Saved entries:
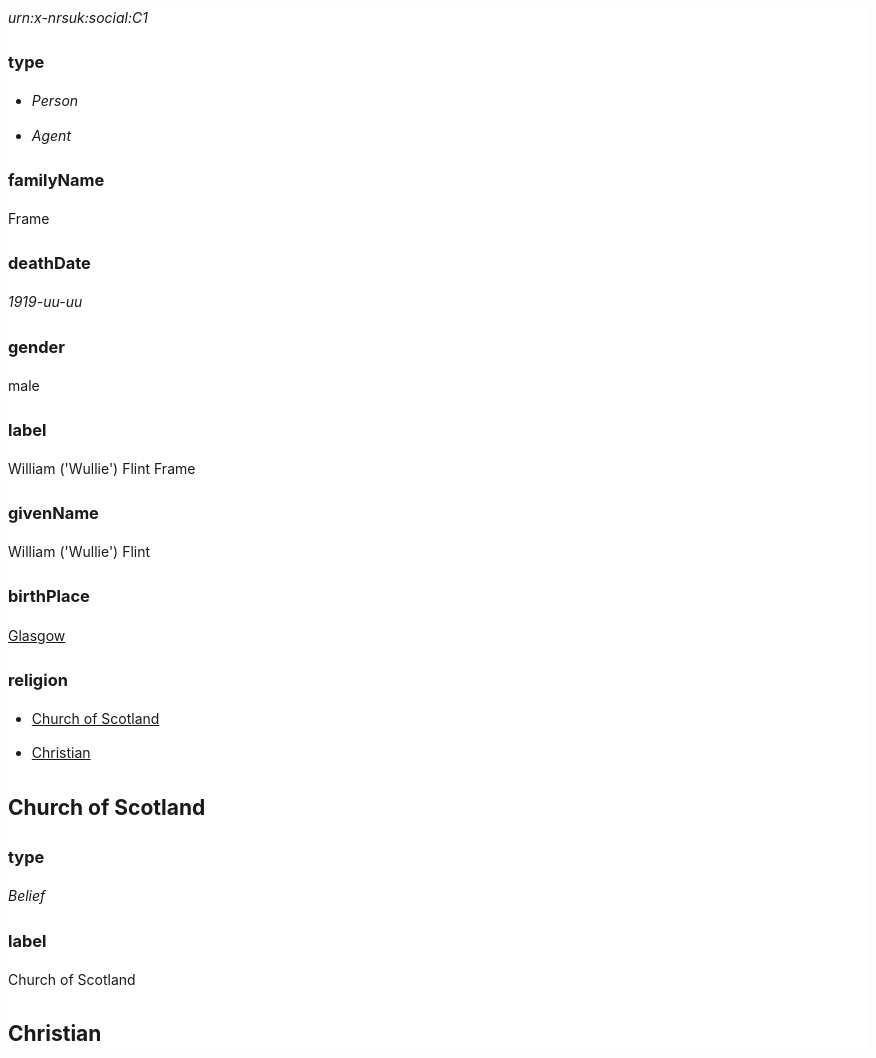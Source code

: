 
*urn:x-nrsuk:social:C1*

### type

 - *Person*

 - *Agent*

### familyName


Frame

### deathDate


*1919-uu-uu*

### gender


male

### label


William ('Wullie') Flint Frame

### givenName


William ('Wullie') Flint

### birthPlace


[Glasgow](#Glasgow)

### religion

 - [Church of Scotland](#Church-of-Scotland)

 - [Christian](#Christian)

## Church of Scotland

### type


*Belief*

### label


Church of Scotland

## Christian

Work item
The output should consist of the records above, reproduced exactly, without pictures.

Result of this exercise
Source code

: 
*urn:x-nrsuk:social:C1*

### type

 - *Person*

 - *Agent*

### familyName


Frame

### deathDate


*1919-uu-uu*

### gender


male

### label


William ('Wullie') Flint Frame

### givenName


William ('Wullie') Flint

### birthPlace


[Glasgow](#Glasgow)

### religion

 - [Church of Scotland](#Church-of-Scotland)

 - [Christian](#Christian)

## Church of Scotland

### type


*Belief*

### label


Church of Scotland

## Christian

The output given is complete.